Hummus goes with falafel in an age-old way, but this version of the chickpea fritters, which are oven-roasted, is so disappointingly dry that you have to slather the balls with dressing and crunchy toppings like cumin carrots, cucumbers, and shredded beets.

Bowls come with a mini whole-wheat pita, which is warm and light, or a packet of pita chips, which can be seasoned and crisp, as they were on one visit, or unadorned and undercooked, as they were on another.

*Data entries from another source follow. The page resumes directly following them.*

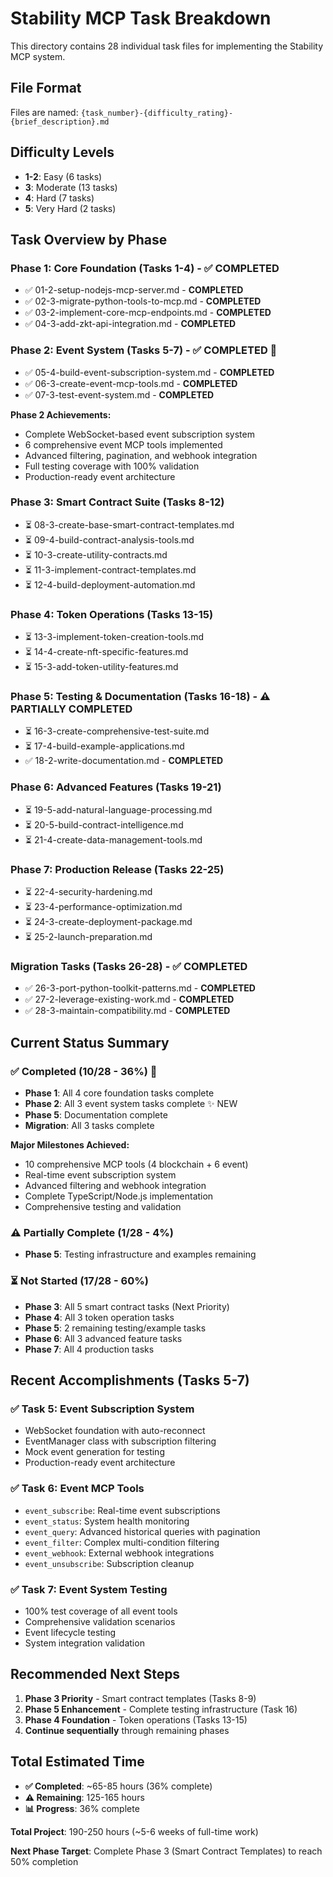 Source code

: # Stability MCP Task Breakdown

This directory contains 28 individual task files for implementing the Stability MCP system.

## File Format
Files are named: `{task_number}-{difficulty_rating}-{brief_description}.md`

## Difficulty Levels
- **1-2**: Easy (6 tasks)
- **3**: Moderate (13 tasks)
- **4**: Hard (7 tasks)
- **5**: Very Hard (2 tasks)

## Task Overview by Phase

### Phase 1: Core Foundation (Tasks 1-4) - ✅ **COMPLETED**
- ✅ 01-2-setup-nodejs-mcp-server.md - **COMPLETED**
- ✅ 02-3-migrate-python-tools-to-mcp.md - **COMPLETED**
- ✅ 03-2-implement-core-mcp-endpoints.md - **COMPLETED**
- ✅ 04-3-add-zkt-api-integration.md - **COMPLETED**

### Phase 2: Event System (Tasks 5-7) - ✅ **COMPLETED** 🎉
- ✅ 05-4-build-event-subscription-system.md - **COMPLETED**
- ✅ 06-3-create-event-mcp-tools.md - **COMPLETED**
- ✅ 07-3-test-event-system.md - **COMPLETED**

**Phase 2 Achievements:**
- Complete WebSocket-based event subscription system
- 6 comprehensive event MCP tools implemented
- Advanced filtering, pagination, and webhook integration
- Full testing coverage with 100% validation
- Production-ready event architecture

### Phase 3: Smart Contract Suite (Tasks 8-12)
- ⏳ 08-3-create-base-smart-contract-templates.md
- ⏳ 09-4-build-contract-analysis-tools.md
- ⏳ 10-3-create-utility-contracts.md
- ⏳ 11-3-implement-contract-templates.md
- ⏳ 12-4-build-deployment-automation.md

### Phase 4: Token Operations (Tasks 13-15)
- ⏳ 13-3-implement-token-creation-tools.md
- ⏳ 14-4-create-nft-specific-features.md
- ⏳ 15-3-add-token-utility-features.md

### Phase 5: Testing & Documentation (Tasks 16-18) - ⚠️ **PARTIALLY COMPLETED**
- ⏳ 16-3-create-comprehensive-test-suite.md
- ⏳ 17-4-build-example-applications.md
- ✅ 18-2-write-documentation.md - **COMPLETED**

### Phase 6: Advanced Features (Tasks 19-21)
- ⏳ 19-5-add-natural-language-processing.md
- ⏳ 20-5-build-contract-intelligence.md
- ⏳ 21-4-create-data-management-tools.md

### Phase 7: Production Release (Tasks 22-25)
- ⏳ 22-4-security-hardening.md
- ⏳ 23-4-performance-optimization.md
- ⏳ 24-3-create-deployment-package.md
- ⏳ 25-2-launch-preparation.md

### Migration Tasks (Tasks 26-28) - ✅ **COMPLETED**
- ✅ 26-3-port-python-toolkit-patterns.md - **COMPLETED**
- ✅ 27-2-leverage-existing-work.md - **COMPLETED**
- ✅ 28-3-maintain-compatibility.md - **COMPLETED**

## Current Status Summary

### ✅ Completed (10/28 - 36%) 🚀
- **Phase 1**: All 4 core foundation tasks complete
- **Phase 2**: All 3 event system tasks complete ✨ NEW
- **Phase 5**: Documentation complete
- **Migration**: All 3 tasks complete

**Major Milestones Achieved:**
- 10 comprehensive MCP tools (4 blockchain + 6 event)
- Real-time event subscription system
- Advanced filtering and webhook integration
- Complete TypeScript/Node.js implementation
- Comprehensive testing and validation

### ⚠️ Partially Complete (1/28 - 4%)
- **Phase 5**: Testing infrastructure and examples remaining

### ⏳ Not Started (17/28 - 60%)
- **Phase 3**: All 5 smart contract tasks (Next Priority)
- **Phase 4**: All 3 token operation tasks
- **Phase 5**: 2 remaining testing/example tasks
- **Phase 6**: All 3 advanced feature tasks
- **Phase 7**: All 4 production tasks

## Recent Accomplishments (Tasks 5-7)

### ✅ Task 5: Event Subscription System
- WebSocket foundation with auto-reconnect
- EventManager class with subscription filtering
- Mock event generation for testing
- Production-ready event architecture

### ✅ Task 6: Event MCP Tools
- `event_subscribe`: Real-time event subscriptions
- `event_status`: System health monitoring
- `event_query`: Advanced historical queries with pagination
- `event_filter`: Complex multi-condition filtering
- `event_webhook`: External webhook integrations
- `event_unsubscribe`: Subscription cleanup

### ✅ Task 7: Event System Testing
- 100% test coverage of all event tools
- Comprehensive validation scenarios
- Event lifecycle testing
- System integration validation

## Recommended Next Steps
1. **Phase 3 Priority** - Smart contract templates (Tasks 8-9)
2. **Phase 5 Enhancement** - Complete testing infrastructure (Task 16)
3. **Phase 4 Foundation** - Token operations (Tasks 13-15)
4. **Continue sequentially** through remaining phases

## Total Estimated Time
- **✅ Completed**: ~65-85 hours (36% complete)
- **⚠️ Remaining**: 125-165 hours
- **📊 Progress**: 36% complete

**Total Project**: 190-250 hours (~5-6 weeks of full-time work)

**Next Phase Target**: Complete Phase 3 (Smart Contract Templates) to reach 50% completion 
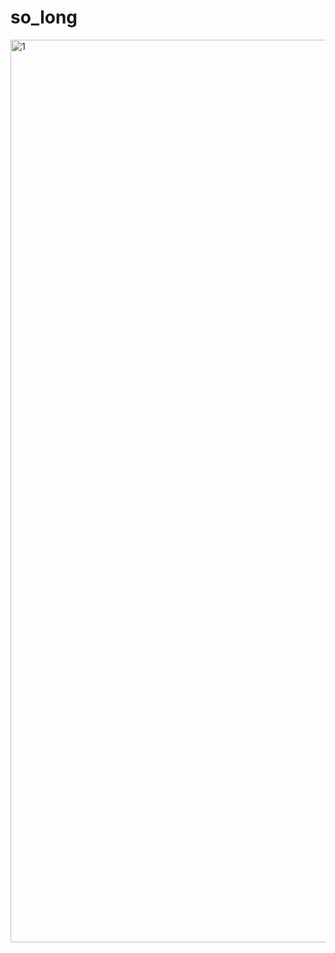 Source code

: # so_long 
<img width="1444" alt="1" src="https://user-images.githubusercontent.com/82972297/155722275-82b0bc32-949e-4379-865e-33843ed633ca.png"> <br>
 
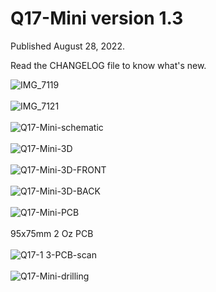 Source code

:# Q17-Mini version 1.3

Published August 28, 2022.

Read the CHANGELOG file to know what's new.

![IMG_7119](https://user-images.githubusercontent.com/12907102/186949009-f9dca25a-3b77-4e79-b817-db886164d045.jpeg)<br>
<br>
![IMG_7121](https://user-images.githubusercontent.com/12907102/186954204-37dbab7d-af63-4a9b-8544-0cef246c1225.jpeg)<br>
<br>
![Q17-Mini-schematic](https://user-images.githubusercontent.com/12907102/187854780-40be3d5f-d702-457c-bb56-9ae13649c724.jpg)<br>
<br>
![Q17-Mini-3D](https://user-images.githubusercontent.com/12907102/186886996-d3bc09cb-5950-43d9-befd-7f4f50fa0994.jpg)<br>
<br>
![Q17-Mini-3D-FRONT](https://user-images.githubusercontent.com/12907102/186886993-d289c6fd-c93c-481c-8652-cafee727dd6e.jpg)<br>
<br>
![Q17-Mini-3D-BACK](https://user-images.githubusercontent.com/12907102/186886986-c2cd2426-bd82-4aa9-8164-c0ce81b99343.jpg)<br>
<br>
![Q17-Mini-PCB](https://user-images.githubusercontent.com/12907102/186887015-b0b0a7d2-3b07-41a8-adbc-ce6164e2dc82.jpg)<br>
<br>
95x75mm 2 Oz PCB<br>
<br>
![Q17-1 3-PCB-scan](https://user-images.githubusercontent.com/12907102/186886981-c5b678a8-5ec7-4ca9-a90e-ef85f9a3f41b.jpg)<br>
<br>
![Q17-Mini-drilling](https://user-images.githubusercontent.com/12907102/187089535-22ca085d-42d1-407b-aade-f6f342333dc8.jpg)<br>
<br>
<br>
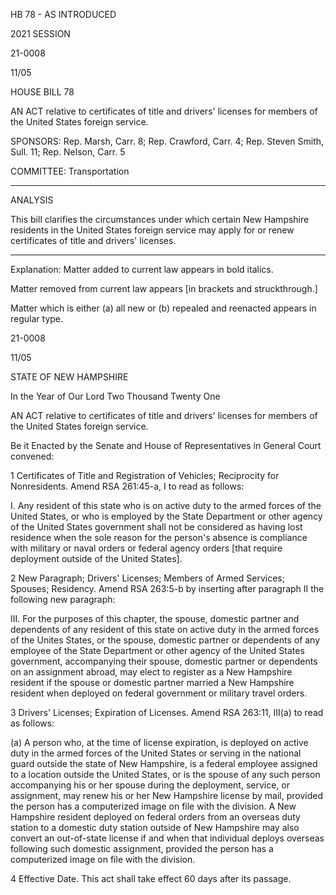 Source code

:  HB 78 - AS INTRODUCED

 

 

2021 SESSION

 21-0008

 11/05

 

HOUSE BILL 78

 

AN ACT relative to certificates of title and drivers' licenses for members of the United States foreign service.

 

SPONSORS: Rep. Marsh, Carr. 8; Rep. Crawford, Carr. 4; Rep. Steven Smith, Sull. 11; Rep. Nelson, Carr. 5

 

COMMITTEE: Transportation

 

-----------------------------------------------------------------

 

ANALYSIS

 

 This bill clarifies the circumstances under which certain New Hampshire residents in the United States foreign service may apply for or renew certificates of title and drivers' licenses.

 

- - - - - - - - - - - - - - - - - - - - - - - - - - - - - - - - - - - - - - - - - - - - - - - - - - - - - - - - - - - - - - - - - - - - - - - - - - - 

 

Explanation: Matter added to current law appears in bold italics.

 Matter removed from current law appears [in brackets and struckthrough.]

 Matter which is either (a) all new or (b) repealed and reenacted appears in regular type.

 21-0008

 11/05

 

STATE OF NEW HAMPSHIRE

 

In the Year of Our Lord Two Thousand Twenty One

 

AN ACT relative to certificates of title and drivers' licenses for members of the United States foreign service.

 

Be it Enacted by the Senate and House of Representatives in General Court convened:

 

 1 Certificates of Title and Registration of Vehicles; Reciprocity for Nonresidents. Amend RSA 261:45-a, I to read as follows:

 I. Any resident of this state who is on active duty to the armed forces of the United States, or who is employed by the State Department or other agency of the United States government shall not be considered as having lost residence when the sole reason for the person's absence is compliance with military or naval orders or federal agency orders [that require deployment outside of the United States]. 

 2 New Paragraph; Drivers' Licenses; Members of Armed Services; Spouses; Residency. Amend RSA 263:5-b by inserting after paragraph II the following new paragraph:

 III. For the purposes of this chapter, the spouse, domestic partner and dependents of any resident of this state on active duty in the armed forces of the Unites States, or the spouse, domestic partner or dependents of any employee of the State Department or other agency of the United States government, accompanying their spouse, domestic partner or dependents on an assignment abroad, may elect to register as a New Hampshire resident if the spouse or domestic partner married a New Hampshire resident when deployed on federal government or military travel orders.

 3 Drivers' Licenses; Expiration of Licenses. Amend RSA 263:11, III(a) to read as follows:

 (a) A person who, at the time of license expiration, is deployed on active duty in the armed forces of the United States or serving in the national guard outside the state of New Hampshire, is a federal employee assigned to a location outside the United States, or is the spouse of any such person accompanying his or her spouse during the deployment, service, or assignment, may renew his or her New Hampshire license by mail, provided the person has a computerized image on file with the division. A New Hampshire resident deployed on federal orders from an overseas duty station to a domestic duty station outside of New Hampshire may also convert an out-of-state license if and when that individual deploys overseas following such domestic assignment, provided the person has a computerized image on file with the division. 

 4 Effective Date. This act shall take effect 60 days after its passage.

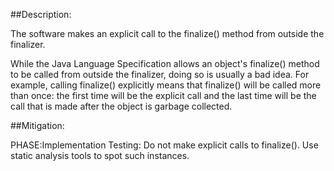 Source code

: ##Description:

The software makes an explicit call to the finalize() method from outside the finalizer.

While the Java Language Specification allows an object's finalize() method to be called from outside the finalizer, doing so is usually a bad idea. For example, calling finalize() explicitly means that finalize() will be called more than once: the first time will be the explicit call and the last time will be the call that is made after the object is garbage collected.

##Mitigation:


PHASE:Implementation Testing:
Do not make explicit calls to finalize(). Use static analysis tools to spot such instances.

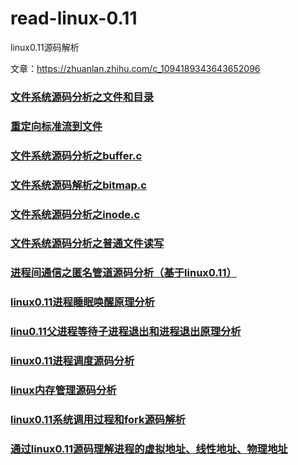 # read-linux-0.11
linux0.11源码解析

文章：https://zhuanlan.zhihu.com/c_1094189343643652096

### [文件系统源码分析之文件和目录](https://blog.csdn.net/THEANARKH/article/details/86554770)
### [重定向标准流到文件](https://blog.csdn.net/THEANARKH/article/details/86619305)
### [文件系统源码分析之buffer.c](https://blog.csdn.net/THEANARKH/article/details/86110394)
### [文件系统源码解析之bitmap.c](https://blog.csdn.net/THEANARKH/article/details/86112131)
### [文件系统源码分析之inode.c](https://blog.csdn.net/THEANARKH/article/details/86113547)
### [文件系统源码分析之普通文件读写](https://blog.csdn.net/THEANARKH/article/details/86553456)
### [进程间通信之匿名管道源码分析（基于linux0.11）](https://blog.csdn.net/THEANARKH/article/details/86552801)
### [linux0.11进程睡眠唤醒原理分析](https://blog.csdn.net/THEANARKH/article/details/89168016)
### [linu0.11父进程等待子进程退出和进程退出原理分析](https://blog.csdn.net/THEANARKH/article/details/89168173)
### [linux0.11进程调度源码分析](https://blog.csdn.net/THEANARKH/article/details/89167919)
### [linux内存管理源码分析](https://blog.csdn.net/THEANARKH/article/details/89049210)
### [linux0.11系统调用过程和fork源码解析](https://blog.csdn.net/THEANARKH/article/details/89048993)
### [通过linux0.11源码理解进程的虚拟地址、线性地址、物理地址](https://blog.csdn.net/THEANARKH/article/details/89048926)
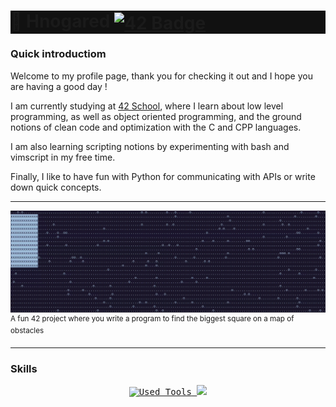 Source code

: <h1 style="background-color:#111111">
  <span>👋 Hnogared </span>
  <a href="https://github.com/42School" title="42 GitHub Page" target="_blank">
    <picture>
      <source media="(prefers-color-scheme: dark)" srcset="https://img.shields.io/badge/Student-79C4FF?logo=42&logoColor=black">
      <img alt="42 Badge" height=33 align="center" src="https://img.shields.io/badge/School-blue?logo=42&logoColor=white">
    </picture>
  </a>
</h1>

<a href="/top"></a>

### Quick introductiom ###

Welcome to my profile page, thank you for checking it out and I hope you are having a good day !

I am currently studying at [42 School][42 Github Link], where I learn about low level programming, as well as object oriented programming, and the ground notions of clean code and optimization with the C and CPP languages.

I am also learning scripting notions by experimenting with bash and vimscript in my free time.

Finally, I like to have fun with Python for communicating with APIs or write down quick concepts.

***

![bsq gif](./src/images/bsq_seq.gif)
<sup>A fun 42 project where you write a program to find the biggest square on a map of obstacles</sup>

***

### Skills ###

<p align="center">
  <kbd>
    <a href="https://skillicons.dev">
      <picture>
        <source media="(prefers-color-scheme: dark)" srcset="https://skillicons.dev/icons?i=git%2Cvim%2Cvscode&theme=dark">
        <img alt="Used Tools" src="https://skillicons.dev/icons?i=git%2Cvim%2Cvscode&theme=light">
      </picture>
    </a>
  </kbd>

  <kbd>
    <a href="https://skillicons.dev">
      <picture>
        <source media="(prefers-color-scheme: dark)" srcset="https://skillicons.dev/icons?i=c%2Ccpp%2Cbash%2Cpython%2Cjavascript&theme=dark">
        <img src="https://skillicons.dev/icons?i=c%2Ccpp%2Cbash%2Cpython%2Cjavascript&theme=light"/>
      </picture>
    </a>
  </kbd>
</p>


<!-- ************************************************************************************************** -->

[42 Github Link]: https://github.com/42School "42 School GitHub page"

[42 Logo Black]: https://github.com/Hnogared/Hnogared/blob/main/src/images/42-Logo_black.svg#gh-light-mode-only
[42 Logo White]: https://github.com/Hnogared/Hnogared/blob/main/src/images/42-Logo_white.svg#gh-dark-mode-only
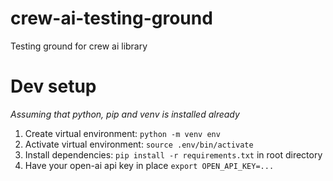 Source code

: # crew-ai-testing-ground
Testing ground for crew ai library

# Dev setup

_Assuming that python, pip and venv is installed already_

1. Create virtual environment: `python -m venv env`
2. Activate virtual environment: `source .env/bin/activate`
3. Install dependencies: `pip install -r requirements.txt` in root directory
4. Have your open-ai api key in place `export OPEN_API_KEY=...` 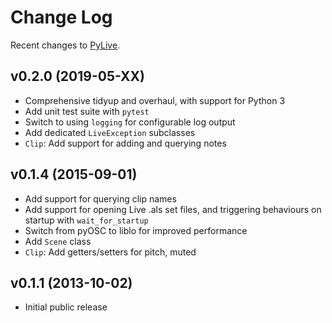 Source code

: # Change Log

Recent changes to [PyLive](https://www.github.com/ideoforms/pylive).

## v0.2.0 (2019-05-XX)

 - Comprehensive tidyup and overhaul, with support for Python 3
 - Add unit test suite with `pytest`
 - Switch to using `logging` for configurable log output
 - Add dedicated `LiveException` subclasses
 - `Clip`: Add support for adding and querying notes

## v0.1.4 (2015-09-01)

 - Add support for querying clip names
 - Add support for opening Live .als set files, and triggering behaviours on startup with `wait_for_startup`
 - Switch from pyOSC to liblo for improved performance
 - Add `Scene` class
 - `Clip`: Add getters/setters for pitch, muted

## v0.1.1 (2013-10-02)

 - Initial public release
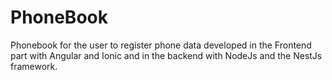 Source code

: # PhoneBook
Phonebook for the user to register phone data developed in the Frontend part with Angular and Ionic and in the backend with NodeJs and the NestJs framework.
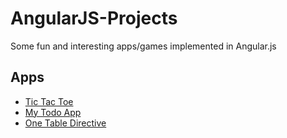 # AngularJS-Projects
Some fun and interesting apps/games implemented in Angular.js

## Apps
* [Tic Tac Toe](TicTacToe)
* [My Todo App](MyTodoApp)
* [One Table Directive](OneTableSampleApp)
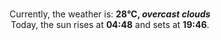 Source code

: <p  align="center"><br/>Currently, the weather is: <b> 28°C, <i>overcast clouds</i></b></br>Today, the sun rises at <b>04:48</b> and sets at <b>19:46</b>.</p>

The restaurant is owned by Emily DeBonis, 31, who lived in London for a year, traveled on the continent, and saw many fast-casual restaurants offering hummus. She made up the name Tahaza, which is meant to sound like tahini. Everything at the place is compostable (food, packaging, bowls, lids, cutlery, napkins), and picked up by Bootstrap Compost. Your job is to stand at the counter that explains what goes where and figure it out (good luck!).

One Canal Park is a building on First Street near the Sears end of the Galleria, so you can buy a dishwasher and get an inexpensive, healthy meal all in the same block. Bring the family. Even fussy customers get to choose exactly what they like.

TAHAZA HUMMUS KITCHEN

One Canal Park, Cambridge,

857-259-6960, www.tahaza.com. Wheelchair accessible.

All major credit cards.

Prices Bowls $8.75-$9.25. Hummus to-go $3. Pita, pita chips, carrots $1.

Hours Mon-Sat 11 a.m.-9 p.m.

Liquor None

What to order Original hummus, beet hummus, red pepper hummus, brown rice, lamb with chickpeas, shredded chicken, cumin carrots, lemon-mint dressing, spicy harissa dressing.